El 26 de diciembre de 2007 el PSOE presentó, para su aprobación en el Parlamento, una “Ley de Memoria Histórica” cuyo origen se encontraba en una proposición de los comunistas de Izquierda Unida. La ley reconoce y amplifica justamente los derechos a favor de aquellos que sufrieron persecuciones o violencia durante la Guerra Civil y bajo la Dictadura, pero acredita al mismo tiempo una visión maniquea de la Historia. Extrañamente, fue aprobada entre la indiferencia de la clase política de la UE e incluso con el asentimiento de una buena parte de aquella, cuando resulta que elimina el derecho más elemental a la libertad de expresión.

Una de las ideas fundamentales de esta ley memorialista es que la democracia española es la herencia de la Segunda República. Un punto de vista discutible cuando se sabe que el proceso de la Transición fue dirigido conforme a los mecanismos previstos por el régimen de Franco y que fue conducido a la vez por un rey, designado por el Generalísimo, por el Presidente del Gobierno, antiguo Secretario General del Movimiento y con el apoyo casi unánime de la clase política franquista. Según el razonamiento subjetivo de esta ley, la Segunda República –mito fundador de la democracia española según las izquierdas socialistas y extremistas– habría sido un régimen casi perfecto en el cual el conjunto de partidos de izquierda habría tenido una actuación irreprochable. Efectúa una mezcla discutible entre el levantamiento militar, la Guerra Civil y la Dictadura de Franco: tres hechos bien distintos cada uno que necesitan interpretaciones y juicios diferentes. Exalta a las víctimas y a los asesinos, a los inocentes y a los culpables cuando están en el bando del Frente Popular y únicamente porque son de izquierdas. Confunde a los muertos en acto de guerra y a las víctimas de la represión. Fomenta y justifica todo trabajo cuyo objetivo sea demostrar que Franco programó y llevó a cabo una represión sistemática y sangrienta durante y después de la Guerra Civil, dando a entender que el Gobierno de la República y los partidos que la apoyaban  no tenían ningún proyecto represivo. Finalmente, reconoce el legítimo deseo de muchas personas de poder localizar el cuerpo de su antepasado pero rechaza implícitamente este derecho a los que estaban en el bando nacional, bajo el dudoso pretexto de que ya tuvieron todo su tiempo para hacerlo en la época del franquismo.

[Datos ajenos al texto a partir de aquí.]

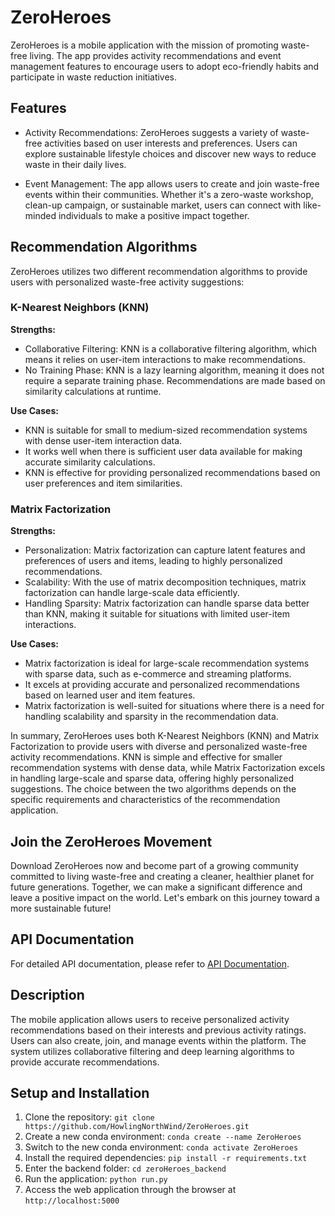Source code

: # ZeroHeroes

ZeroHeroes is a mobile application with the mission of promoting waste-free living. The app provides activity recommendations and event management features to encourage users to adopt eco-friendly habits and participate in waste reduction initiatives.

## Features

- Activity Recommendations: ZeroHeroes suggests a variety of waste-free activities based on user interests and preferences. Users can explore sustainable lifestyle choices and discover new ways to reduce waste in their daily lives.

- Event Management: The app allows users to create and join waste-free events within their communities. Whether it's a zero-waste workshop, clean-up campaign, or sustainable market, users can connect with like-minded individuals to make a positive impact together.

## Recommendation Algorithms

ZeroHeroes utilizes two different recommendation algorithms to provide users with personalized waste-free activity suggestions:

### K-Nearest Neighbors (KNN)

**Strengths:**  

- Collaborative Filtering: KNN is a collaborative filtering algorithm, which means it relies on user-item interactions to make recommendations.
- No Training Phase: KNN is a lazy learning algorithm, meaning it does not require a separate training phase. Recommendations are made based on similarity calculations at runtime.

**Use Cases:**

- KNN is suitable for small to medium-sized recommendation systems with dense user-item interaction data.
- It works well when there is sufficient user data available for making accurate similarity calculations.
- KNN is effective for providing personalized recommendations based on user preferences and item similarities.

### Matrix Factorization

**Strengths:**

- Personalization: Matrix factorization can capture latent features and preferences of users and items, leading to highly personalized recommendations.
- Scalability: With the use of matrix decomposition techniques, matrix factorization can handle large-scale data efficiently.
- Handling Sparsity: Matrix factorization can handle sparse data better than KNN, making it suitable for situations with limited user-item interactions.

**Use Cases:**

- Matrix factorization is ideal for large-scale recommendation systems with sparse data, such as e-commerce and streaming platforms.
- It excels at providing accurate and personalized recommendations based on learned user and item features.
- Matrix factorization is well-suited for situations where there is a need for handling scalability and sparsity in the recommendation data.

In summary, ZeroHeroes uses both K-Nearest Neighbors (KNN) and Matrix Factorization to provide users with diverse and personalized waste-free activity recommendations. KNN is simple and effective for smaller recommendation systems with dense data, while Matrix Factorization excels in handling large-scale and sparse data, offering highly personalized suggestions. The choice between the two algorithms depends on the specific requirements and characteristics of the recommendation application.

## Join the ZeroHeroes Movement

Download ZeroHeroes now and become part of a growing community committed to living waste-free and creating a cleaner, healthier planet for future generations. Together, we can make a significant difference and leave a positive impact on the world. Let's embark on this journey toward a more sustainable future!

## API Documentation

For detailed API documentation, please refer to [API Documentation](https://docs.google.com/spreadsheets/d/18cMsfAd452XRPyuLJUjm_Iuk32PIuMxp91Tw0rNlvd4/edit#gid=0).

## Description

The mobile application allows users to receive personalized activity recommendations based on their interests and previous activity ratings. Users can also create, join, and manage events within the platform. The system utilizes collaborative filtering and deep learning algorithms to provide accurate recommendations.

## Setup and Installation

1. Clone the repository: `git clone https://github.com/HowlingNorthWind/ZeroHeroes.git`
2. Create a new conda environment: `conda create --name ZeroHeroes`
3. Switch to the new conda environment: `conda activate ZeroHeroes`
4. Install the required dependencies: `pip install -r requirements.txt`
5. Enter the backend folder:  `cd zeroHeroes_backend`
6. Run the application: `python run.py`
7. Access the web application through the browser at `http://localhost:5000`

Recordemos el “asunto Garzón” o de “las fosas del franquismo” que exacerbó fuertemente las tensiones en 2006 mientras que la represión durante la guerra había sido, en conjunto, tan extendida y feroz en un bando como en el otro. El juez Baltasar Garzón, amigo de los socialistas, quiso realizar entonces una especie de inquisición general que recordaba curiosamente a la Causa General dirigida por la Fiscalía entre 1940 y 1943, algo que la Constitución democrática de 1978 prohíbe formalmente. Fiel a la política revanchista de su predecesor, el socialista José L. Rodríguez Zapatero, el actual Presidente del Gobierno, Pedro Sánchez, declaró, desde su llegada al Palacio de la Moncloa en 2018, que se comprometía a exhumar lo más rápido posible los restos del dictador Franco enterrado en la Basílica del Valle de los Caídos.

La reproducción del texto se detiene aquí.